My book LORD OF BONES is the September pick here for the Barnes and Noble paranormal and urban fantasy book club. My great thanks to Paul Goat Allen. Come by, come by, come by the forums, even if you haven’t read the thing, or even if you kind of hate it.
June and August were months of hard reflection for me, due to the LCE (Life-Changing-Event) that will continue to be cloaked in mystery (or “mystery”, if you’re a type who might want to make air quotes). Let me be clear: this is not exactly tragic. My ten-week-old son Nevada Alexander Musk died of a SIDS-related event six years ago. That event was a tragedy. This is cake. It is just a very sad cake — like the bricklike Christmas fruity kind some cousin (the weird one who has been quietly resenting you for years) might regift you for your birthday. In June.
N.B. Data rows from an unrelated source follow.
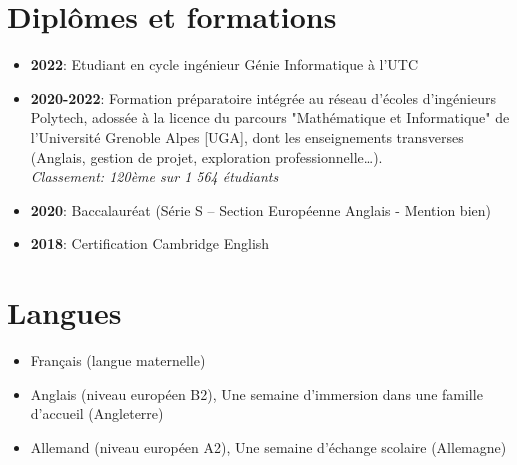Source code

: \documentclass[9pt, oneside, a4paper, titlepage]{extarticle}
\begin{document}
\begin{tcolorbox}
\begin{minipage}[t]{12.8cm}
\begin{tcolorbox}[grow to right by = 0.6cm, colback = gray!25, colframe = white]
                \section*{Diplômes et formations }
                \begin{itemize}
                    \item \textbf{2022}: Etudiant en cycle ingénieur Génie Informatique à l'UTC             
                    \item \textbf{2020-2022}: Formation préparatoire intégrée au réseau d’écoles d’ingénieurs Polytech, adossée à la licence du parcours "Mathématique et Informatique" de l’Université Grenoble Alpes [UGA], dont les enseignements transverses (Anglais, gestion de projet, exploration professionnelle\ldots).\\\emph{Classement: 120ème sur 1 564 étudiants}
                    \item \textbf{2020}: Baccalauréat (Série S – Section Européenne Anglais - Mention bien)                 
                    \item \textbf{2018}: Certification Cambridge English
                \end{itemize}

                    \section*{Langues}
                    \begin{itemize}
                        \item Français (langue maternelle)
                        \item Anglais (niveau européen B2), Une semaine d'immersion dans une famille d'accueil (Angleterre)
                        \item Allemand (niveau européen A2), Une semaine d'échange scolaire (Allemagne)
                    \end{itemize}
                    \vspace*{0.1mm}
            \end{tcolorbox}
        \end{minipage}
    \end{tcolorbox}
\end{document}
But every now and again, the mist that hangs over all of us to varying degrees clears up a little, or a lot, and you look around and realize you’re on a deserted island*. Although you’ve got enough drinkable water to last until the next luxury cruise ship comes in, the only thing to eat is your weird-cousin fucking fruitcake. So you put it off for as long as possible. Then you eat up every crumb.
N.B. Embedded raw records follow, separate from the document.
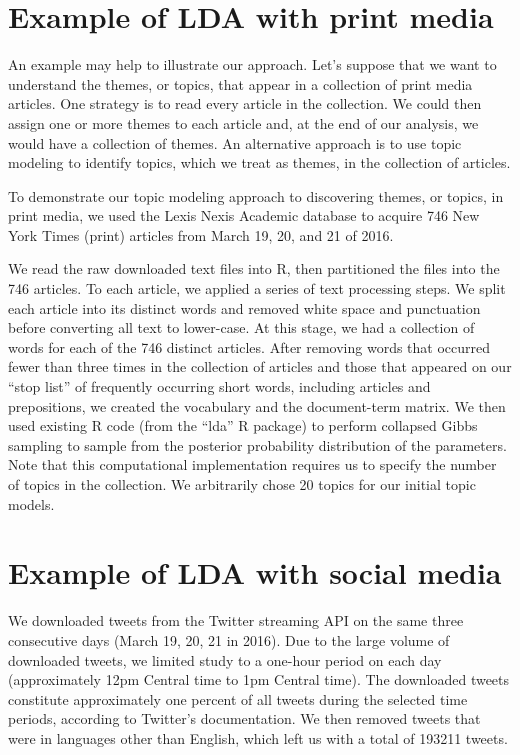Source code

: \documentclass[12pt,]{article}
\begin{document}
\section{Example of LDA with print
media}\label{example-of-lda-with-print-media}

An example may help to illustrate our approach. Let's suppose that we
want to understand the themes, or topics, that appear in a collection of
print media articles. One strategy is to read every article in the
collection. We could then assign one or more themes to each article and,
at the end of our analysis, we would have a collection of themes. An
alternative approach is to use topic modeling to identify topics, which
we treat as themes, in the collection of articles.

To demonstrate our topic modeling approach to discovering themes, or
topics, in print media, we used the Lexis Nexis Academic database to
acquire 746 New York Times (print) articles from March 19, 20, and 21 of
2016.

We read the raw downloaded text files into R, then partitioned the files
into the 746 articles. To each article, we applied a series of text
processing steps. We split each article into its distinct words and
removed white space and punctuation before converting all text to
lower-case. At this stage, we had a collection of words for each of the
746 distinct articles. After removing words that occurred fewer than
three times in the collection of articles and those that appeared on our
``stop list'' of frequently occurring short words, including articles
and prepositions, we created the vocabulary and the document-term
matrix. We then used existing R code (from the ``lda'' R package) to
perform collapsed Gibbs sampling to sample from the posterior
probability distribution of the parameters. Note that this computational
implementation requires us to specify the number of topics in the
collection. We arbitrarily chose 20 topics for our initial topic models.

\section{Example of LDA with social
media}\label{example-of-lda-with-social-media}

We downloaded tweets from the Twitter streaming API on the same three
consecutive days (March 19, 20, 21 in 2016). Due to the large volume of
downloaded tweets, we limited study to a one-hour period on each day
(approximately 12pm Central time to 1pm Central time). The downloaded
tweets constitute approximately one percent of all tweets during the
selected time periods, according to Twitter's documentation. We then
removed tweets that were in languages other than English, which left us
with a total of 193211 tweets.
\end{document}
And find, in the midst of all that yuckiness — which in this scenario remains difficult to ingest despite the miraculous tasty spice of your own ravenous hunger — some deeply nourishing nugget that your soul has been desperate for all along. Otherwise it’s your doom to end up back on that island, again and again and again, only to find it shrinking in size…until you turn blue and sink down into seaweed, and perhaps some lovely coral if humankind hasn’t totally destroyed it by then.
Okay, yes, I know, it’s a wacked-out analogy. But at the moment it’s all I got.
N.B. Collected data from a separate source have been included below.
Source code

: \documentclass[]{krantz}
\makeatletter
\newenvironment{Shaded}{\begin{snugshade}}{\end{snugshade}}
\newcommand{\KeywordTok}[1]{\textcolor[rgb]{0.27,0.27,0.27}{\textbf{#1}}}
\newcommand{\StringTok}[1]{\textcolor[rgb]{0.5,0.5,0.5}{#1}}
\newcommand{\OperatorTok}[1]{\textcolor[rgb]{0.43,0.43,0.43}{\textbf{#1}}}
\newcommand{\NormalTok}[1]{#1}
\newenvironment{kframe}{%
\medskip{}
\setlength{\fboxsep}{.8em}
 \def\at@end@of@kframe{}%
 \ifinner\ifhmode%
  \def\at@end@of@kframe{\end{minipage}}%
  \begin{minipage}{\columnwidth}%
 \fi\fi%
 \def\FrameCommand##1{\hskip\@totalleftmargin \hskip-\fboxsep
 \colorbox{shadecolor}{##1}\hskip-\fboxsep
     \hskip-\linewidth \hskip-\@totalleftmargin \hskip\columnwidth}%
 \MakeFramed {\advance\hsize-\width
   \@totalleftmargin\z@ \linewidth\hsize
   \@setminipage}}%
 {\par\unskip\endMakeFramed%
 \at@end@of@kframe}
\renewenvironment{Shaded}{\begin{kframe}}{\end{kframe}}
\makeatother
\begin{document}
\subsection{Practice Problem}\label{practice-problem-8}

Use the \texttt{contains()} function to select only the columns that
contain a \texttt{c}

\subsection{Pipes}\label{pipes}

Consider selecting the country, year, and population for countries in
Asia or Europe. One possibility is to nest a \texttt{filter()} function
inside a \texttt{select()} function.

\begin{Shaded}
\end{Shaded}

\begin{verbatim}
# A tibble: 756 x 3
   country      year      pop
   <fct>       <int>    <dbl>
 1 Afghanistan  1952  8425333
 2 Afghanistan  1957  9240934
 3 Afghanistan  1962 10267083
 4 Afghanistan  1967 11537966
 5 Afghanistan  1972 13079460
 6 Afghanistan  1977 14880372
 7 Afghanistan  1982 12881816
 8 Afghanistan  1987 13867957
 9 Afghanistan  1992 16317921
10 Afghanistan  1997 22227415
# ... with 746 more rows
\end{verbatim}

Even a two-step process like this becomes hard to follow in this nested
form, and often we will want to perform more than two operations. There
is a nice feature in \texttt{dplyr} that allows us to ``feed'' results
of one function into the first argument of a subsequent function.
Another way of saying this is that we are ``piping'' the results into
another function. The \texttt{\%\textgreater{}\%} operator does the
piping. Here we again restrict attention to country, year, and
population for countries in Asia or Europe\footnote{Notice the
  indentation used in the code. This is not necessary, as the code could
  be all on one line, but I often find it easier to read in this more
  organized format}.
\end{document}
My favorite place for aforementioned hard reflection is a stunning multileveled deck that overlooks hillsides laced with roads and studded with mansions diminished by distance until they look unreal and toylike.
Unfortunately the deck doesn’t belong to me, otherwise I’d do all my reflecting there, or maybe just stare and sip wine — or coffee, depending — and strike attractive thinker-type poses. The other night I had dinner with two friends in the courtyard patio of a charming little restaurant, and afterwards we visited The Deck. We talked about everything and nothing as billows of fog drifted round us, stealing the view, folding us into a private ghost world. Hours ticked by. They were slow and intimate and cool, those hours. They were part of that nugget in the fruitcake, and once again I find myself grateful.
* No, I have no idea how you got there. I choose not to trouble myself with such detail.